A virtual reality (VR) tech demo game, Gal Gun VR, was released worldwide for PC on August 9, 2017 via Steam.

A third official game in the series, titled Gal Gun 2, was released in Japan on March 15, 2018 for the Nintendo Switch and PlayStation 4 and a PC port was released on July 20 via Steam. The Japanese version was published by Inti Creates, whilst the North American and European release were handled by PQube Games.

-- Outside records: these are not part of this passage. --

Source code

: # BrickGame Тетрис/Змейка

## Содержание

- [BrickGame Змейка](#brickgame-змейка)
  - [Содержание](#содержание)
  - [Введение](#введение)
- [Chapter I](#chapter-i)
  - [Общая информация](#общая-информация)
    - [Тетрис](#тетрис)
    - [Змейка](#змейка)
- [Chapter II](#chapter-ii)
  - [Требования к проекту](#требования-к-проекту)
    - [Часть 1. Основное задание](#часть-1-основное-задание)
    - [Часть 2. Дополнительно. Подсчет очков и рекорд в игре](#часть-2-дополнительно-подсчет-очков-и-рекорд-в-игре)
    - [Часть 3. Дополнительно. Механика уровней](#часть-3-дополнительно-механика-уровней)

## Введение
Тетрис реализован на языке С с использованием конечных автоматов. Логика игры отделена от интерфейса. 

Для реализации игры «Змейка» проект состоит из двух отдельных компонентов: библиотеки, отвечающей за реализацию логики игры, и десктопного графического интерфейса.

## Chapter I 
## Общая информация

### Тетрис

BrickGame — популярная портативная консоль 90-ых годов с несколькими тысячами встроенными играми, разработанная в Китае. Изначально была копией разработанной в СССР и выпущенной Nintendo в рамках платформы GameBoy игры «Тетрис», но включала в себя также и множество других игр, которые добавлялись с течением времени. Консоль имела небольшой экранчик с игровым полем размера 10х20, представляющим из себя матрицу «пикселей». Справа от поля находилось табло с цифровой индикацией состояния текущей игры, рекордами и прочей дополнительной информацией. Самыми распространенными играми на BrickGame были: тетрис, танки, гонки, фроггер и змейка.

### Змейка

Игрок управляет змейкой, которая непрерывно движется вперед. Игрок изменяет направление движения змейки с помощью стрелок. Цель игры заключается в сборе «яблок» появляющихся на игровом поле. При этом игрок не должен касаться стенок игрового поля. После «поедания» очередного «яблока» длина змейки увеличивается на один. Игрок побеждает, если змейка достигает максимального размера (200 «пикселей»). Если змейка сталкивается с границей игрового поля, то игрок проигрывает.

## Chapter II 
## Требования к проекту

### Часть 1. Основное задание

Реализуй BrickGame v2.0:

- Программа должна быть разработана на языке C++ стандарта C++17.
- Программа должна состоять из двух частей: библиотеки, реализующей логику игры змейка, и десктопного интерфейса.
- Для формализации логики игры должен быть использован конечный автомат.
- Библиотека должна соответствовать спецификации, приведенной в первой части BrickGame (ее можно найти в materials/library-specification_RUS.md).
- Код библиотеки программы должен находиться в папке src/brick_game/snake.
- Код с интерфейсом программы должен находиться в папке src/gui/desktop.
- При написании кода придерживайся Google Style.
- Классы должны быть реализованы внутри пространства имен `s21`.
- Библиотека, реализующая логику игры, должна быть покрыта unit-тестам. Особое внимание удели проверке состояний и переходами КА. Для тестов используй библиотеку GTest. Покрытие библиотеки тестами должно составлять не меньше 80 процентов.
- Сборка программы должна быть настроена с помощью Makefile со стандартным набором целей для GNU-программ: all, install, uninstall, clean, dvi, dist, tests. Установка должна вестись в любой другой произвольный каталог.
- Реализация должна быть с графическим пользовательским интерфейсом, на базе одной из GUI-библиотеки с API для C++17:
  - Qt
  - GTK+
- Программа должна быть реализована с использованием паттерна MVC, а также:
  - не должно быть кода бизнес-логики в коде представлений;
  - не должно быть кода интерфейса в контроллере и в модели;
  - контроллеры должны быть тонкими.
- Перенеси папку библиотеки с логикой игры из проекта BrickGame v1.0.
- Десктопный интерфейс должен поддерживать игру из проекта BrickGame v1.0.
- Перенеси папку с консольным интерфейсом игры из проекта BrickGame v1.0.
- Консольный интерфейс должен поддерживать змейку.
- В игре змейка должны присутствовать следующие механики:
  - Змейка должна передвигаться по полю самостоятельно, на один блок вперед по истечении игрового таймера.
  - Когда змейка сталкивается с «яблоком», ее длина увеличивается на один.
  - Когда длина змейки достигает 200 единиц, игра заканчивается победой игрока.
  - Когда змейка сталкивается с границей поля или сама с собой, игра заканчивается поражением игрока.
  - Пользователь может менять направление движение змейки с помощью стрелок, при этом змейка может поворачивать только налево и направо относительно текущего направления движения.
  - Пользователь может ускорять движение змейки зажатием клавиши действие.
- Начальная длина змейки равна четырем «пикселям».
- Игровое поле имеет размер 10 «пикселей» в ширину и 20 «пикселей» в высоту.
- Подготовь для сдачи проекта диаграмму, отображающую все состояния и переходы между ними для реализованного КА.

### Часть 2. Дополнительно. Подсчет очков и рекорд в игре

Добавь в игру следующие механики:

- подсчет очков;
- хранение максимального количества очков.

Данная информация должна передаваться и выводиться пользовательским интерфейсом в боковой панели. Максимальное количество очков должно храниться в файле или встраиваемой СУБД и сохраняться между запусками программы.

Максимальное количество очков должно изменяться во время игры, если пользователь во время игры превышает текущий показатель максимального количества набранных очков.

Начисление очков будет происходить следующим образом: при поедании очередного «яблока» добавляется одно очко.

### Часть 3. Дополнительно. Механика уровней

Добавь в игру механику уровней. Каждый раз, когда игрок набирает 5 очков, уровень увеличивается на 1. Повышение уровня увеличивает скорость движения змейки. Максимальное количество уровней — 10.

Mighty Gunvolt, an 8-bit styled spin-off of Inti Creates' other title, Azure Striker Gunvolt, features Ekoro from Gal Gun as a playable character. The game was originally released for the Nintendo 3DS in August 2014, while a PlayStation 4 and Vita port, titled Gal Gunvolt, was released on August 6, 2015 to coincide with the release of Double Peace.

On February 23, 2023, Inti Creates released Gal Guardians: Demon Purge for the Nintendo Switch, PlayStation 4, PlayStation 5, Xbox Series X/S, Xbox One, and Windows as a spinoff of Double Peace, which stars sisters Shinobu and Maya Kamizono, protagonists from Gal*Gun: Double Peace and Gal*Gun 2, as they discover a castle filled with demons that suddenly appears at Sakurazaki Academy with their job being to demon hunter duo to solve the mystery of what happened to the school and its students. The game also features Kurona, a mischievous demon girl and antagonist from the same two games, challenging the sisters. The game is a 2D action platformer with heavy inspiration from Castlevania in which players explore the castle, finding secrets, battling enemies and bosses, and obtaining items to advance the story and access new areas in either single player or co-op gameplay with a depth scoring system.

On September 2024, a sequel, Gal Guardians: Servants of the Dark, was announced. It is a co-op Metroidvania platformer inspired by Koji Igarashi's run on the Castlevania series. The main heroines are two demon maids who must battle other demon lords in order to revive their perished own, all while paying mind of the presence of Kamizono sisters of the previous game causing chaos in the demon world. On March 27, 2025, the game was officially released. It currently stand at "Generally Favorable" on Metacritic.